Several new Omega results involving the functions \[ S(T)=(1/\pi) \arg \zeta (1/2+iT),\quad S_ 1(T)=\int^{T}_{0}S(t) dt \] are proved. As is well-known [see Chapter IX of E. C. Titchmarsh, The theory of the Riemann zeta-function (1951; Zbl 0042.07901)] these functions are closely related to the distribution of the imaginary parts of the zeros of \(\zeta\) (s). A. Selberg [Arch. Math. Naturvid. 48, No.5, 89-155 (1946; Zbl 0061.08402)] has proved \[ S(T)=\Omega_{\pm}((\log T)^{1/3}\quad (\log \log T)^{-7/3}), \]

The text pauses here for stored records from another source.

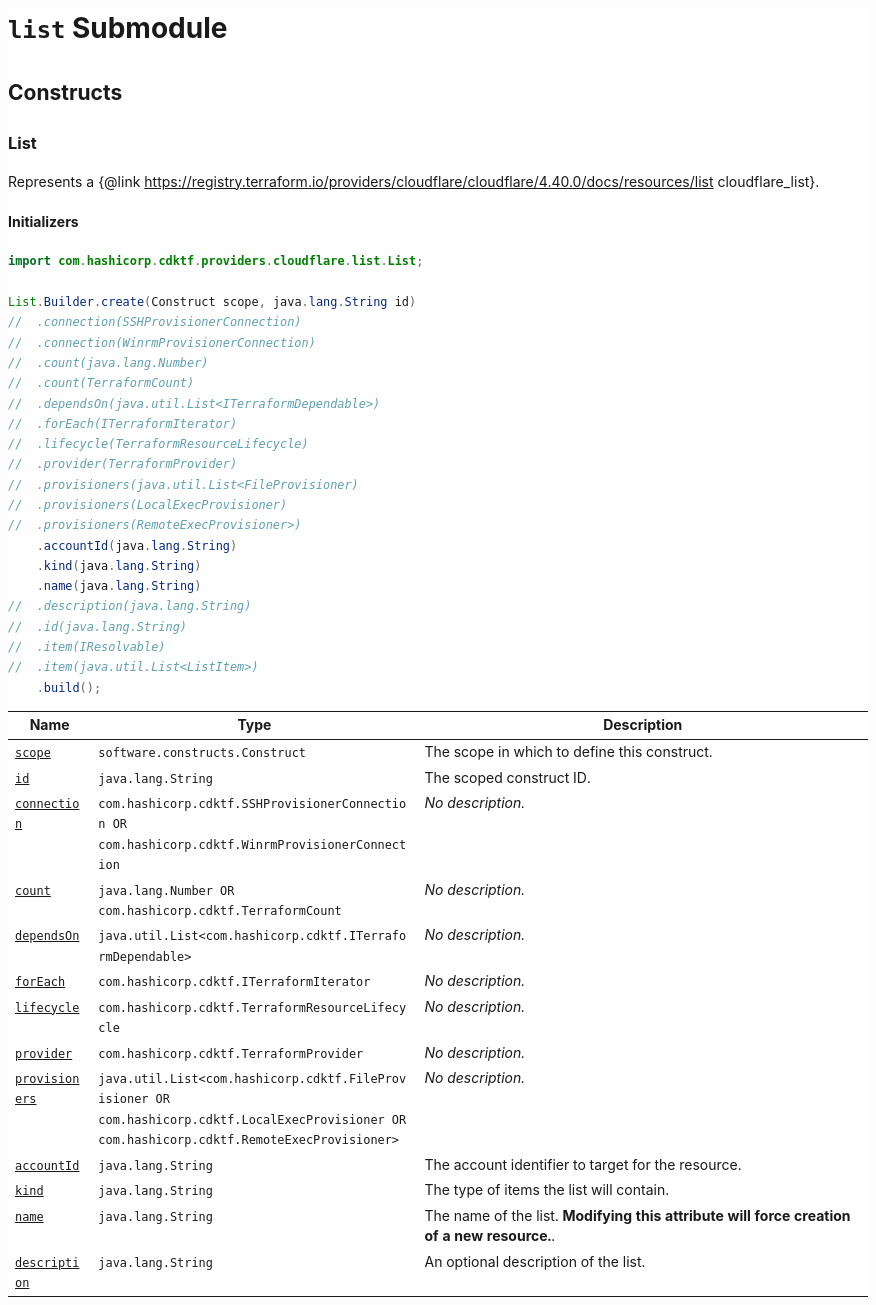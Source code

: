 # `list` Submodule <a name="`list` Submodule" id="@cdktf/provider-cloudflare.list"></a>

## Constructs <a name="Constructs" id="Constructs"></a>

### List <a name="List" id="@cdktf/provider-cloudflare.list.List"></a>

Represents a {@link https://registry.terraform.io/providers/cloudflare/cloudflare/4.40.0/docs/resources/list cloudflare_list}.

#### Initializers <a name="Initializers" id="@cdktf/provider-cloudflare.list.List.Initializer"></a>

```java
import com.hashicorp.cdktf.providers.cloudflare.list.List;

List.Builder.create(Construct scope, java.lang.String id)
//  .connection(SSHProvisionerConnection)
//  .connection(WinrmProvisionerConnection)
//  .count(java.lang.Number)
//  .count(TerraformCount)
//  .dependsOn(java.util.List<ITerraformDependable>)
//  .forEach(ITerraformIterator)
//  .lifecycle(TerraformResourceLifecycle)
//  .provider(TerraformProvider)
//  .provisioners(java.util.List<FileProvisioner)
//  .provisioners(LocalExecProvisioner)
//  .provisioners(RemoteExecProvisioner>)
    .accountId(java.lang.String)
    .kind(java.lang.String)
    .name(java.lang.String)
//  .description(java.lang.String)
//  .id(java.lang.String)
//  .item(IResolvable)
//  .item(java.util.List<ListItem>)
    .build();
```

| **Name** | **Type** | **Description** |
| --- | --- | --- |
| <code><a href="#@cdktf/provider-cloudflare.list.List.Initializer.parameter.scope">scope</a></code> | <code>software.constructs.Construct</code> | The scope in which to define this construct. |
| <code><a href="#@cdktf/provider-cloudflare.list.List.Initializer.parameter.id">id</a></code> | <code>java.lang.String</code> | The scoped construct ID. |
| <code><a href="#@cdktf/provider-cloudflare.list.List.Initializer.parameter.connection">connection</a></code> | <code>com.hashicorp.cdktf.SSHProvisionerConnection OR com.hashicorp.cdktf.WinrmProvisionerConnection</code> | *No description.* |
| <code><a href="#@cdktf/provider-cloudflare.list.List.Initializer.parameter.count">count</a></code> | <code>java.lang.Number OR com.hashicorp.cdktf.TerraformCount</code> | *No description.* |
| <code><a href="#@cdktf/provider-cloudflare.list.List.Initializer.parameter.dependsOn">dependsOn</a></code> | <code>java.util.List<com.hashicorp.cdktf.ITerraformDependable></code> | *No description.* |
| <code><a href="#@cdktf/provider-cloudflare.list.List.Initializer.parameter.forEach">forEach</a></code> | <code>com.hashicorp.cdktf.ITerraformIterator</code> | *No description.* |
| <code><a href="#@cdktf/provider-cloudflare.list.List.Initializer.parameter.lifecycle">lifecycle</a></code> | <code>com.hashicorp.cdktf.TerraformResourceLifecycle</code> | *No description.* |
| <code><a href="#@cdktf/provider-cloudflare.list.List.Initializer.parameter.provider">provider</a></code> | <code>com.hashicorp.cdktf.TerraformProvider</code> | *No description.* |
| <code><a href="#@cdktf/provider-cloudflare.list.List.Initializer.parameter.provisioners">provisioners</a></code> | <code>java.util.List<com.hashicorp.cdktf.FileProvisioner OR com.hashicorp.cdktf.LocalExecProvisioner OR com.hashicorp.cdktf.RemoteExecProvisioner></code> | *No description.* |
| <code><a href="#@cdktf/provider-cloudflare.list.List.Initializer.parameter.accountId">accountId</a></code> | <code>java.lang.String</code> | The account identifier to target for the resource. |
| <code><a href="#@cdktf/provider-cloudflare.list.List.Initializer.parameter.kind">kind</a></code> | <code>java.lang.String</code> | The type of items the list will contain. |
| <code><a href="#@cdktf/provider-cloudflare.list.List.Initializer.parameter.name">name</a></code> | <code>java.lang.String</code> | The name of the list. **Modifying this attribute will force creation of a new resource.**. |
| <code><a href="#@cdktf/provider-cloudflare.list.List.Initializer.parameter.description">description</a></code> | <code>java.lang.String</code> | An optional description of the list. |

\[ S_ 1(T)=\Omega_+((\log T)^{1/2}\quad (\log \log T)^{-4}),\quad S_ 1(T)=\Omega_-((\log T)^{1/3}\quad (\log \log T)^{-10/3}). \] The author refines Selberg’s arguments and proves now, among other things, \[ S(T)=\Omega_{\pm}((\log T/\log \log T)^{1/3}), \]

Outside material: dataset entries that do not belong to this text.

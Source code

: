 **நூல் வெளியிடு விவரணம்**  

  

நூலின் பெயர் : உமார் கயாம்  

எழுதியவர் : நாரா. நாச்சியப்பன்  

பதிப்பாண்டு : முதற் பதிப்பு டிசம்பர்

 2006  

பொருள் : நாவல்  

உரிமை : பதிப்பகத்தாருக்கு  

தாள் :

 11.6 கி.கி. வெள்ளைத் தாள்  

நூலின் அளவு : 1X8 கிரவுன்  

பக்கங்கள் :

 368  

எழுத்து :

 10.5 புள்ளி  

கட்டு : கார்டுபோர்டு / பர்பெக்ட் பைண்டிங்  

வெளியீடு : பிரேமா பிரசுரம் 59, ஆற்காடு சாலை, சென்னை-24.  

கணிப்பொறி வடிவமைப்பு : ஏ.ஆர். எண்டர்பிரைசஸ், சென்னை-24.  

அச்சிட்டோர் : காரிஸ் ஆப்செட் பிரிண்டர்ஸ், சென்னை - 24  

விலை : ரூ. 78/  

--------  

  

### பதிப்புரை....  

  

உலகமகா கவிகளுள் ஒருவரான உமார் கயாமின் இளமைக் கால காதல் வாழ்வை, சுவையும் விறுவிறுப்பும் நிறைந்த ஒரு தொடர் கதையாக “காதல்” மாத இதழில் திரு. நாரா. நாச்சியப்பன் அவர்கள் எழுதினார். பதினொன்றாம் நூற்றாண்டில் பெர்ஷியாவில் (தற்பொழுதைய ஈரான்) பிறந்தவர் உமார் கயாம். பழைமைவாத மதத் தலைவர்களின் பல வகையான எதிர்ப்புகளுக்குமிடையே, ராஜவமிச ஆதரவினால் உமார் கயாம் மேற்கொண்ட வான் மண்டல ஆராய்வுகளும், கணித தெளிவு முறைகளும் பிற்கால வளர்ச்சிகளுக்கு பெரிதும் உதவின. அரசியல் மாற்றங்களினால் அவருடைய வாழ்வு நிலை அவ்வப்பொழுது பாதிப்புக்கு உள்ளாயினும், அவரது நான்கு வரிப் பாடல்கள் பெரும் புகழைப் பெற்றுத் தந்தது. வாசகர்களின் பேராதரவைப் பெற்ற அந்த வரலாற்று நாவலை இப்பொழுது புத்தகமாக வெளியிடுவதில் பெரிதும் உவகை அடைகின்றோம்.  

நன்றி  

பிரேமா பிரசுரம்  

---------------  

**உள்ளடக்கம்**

\[ S_ 1(T)=\Omega_+((\log T)^{1/2}\quad (\log \log T)^{-9/4}),\quad S_ 1(T)=\Omega_-((\log T)^{1/3}\quad (\log \log T)^{-4/3}), \] and if one assumes the Riemann hypothesis, then \[ S_ 1(T)=\Omega_{\pm}((\log T)^{1/2}\quad (\log \log T)^{-3/2}). \] It may be conjectured that both S(T) and \(S_ 1(T)\) are of the order \((\log T)^{1/2+o(1)}\) as \(T\to \infty\), although it is known e.g. only that \(S(T)=O(\log T)\) (O(log T/log log T) if the RH holds), so that there is still a considerable gap between O- and \(\Omega\)-results. Nevertheless, the author’s results represent an important contribution to the study of S(T) and \(S_ 1(T)\).
Reviewer: A.Ivić

MSC:

11M06 \(\zeta (s)\) and \(L(s, \chi)\)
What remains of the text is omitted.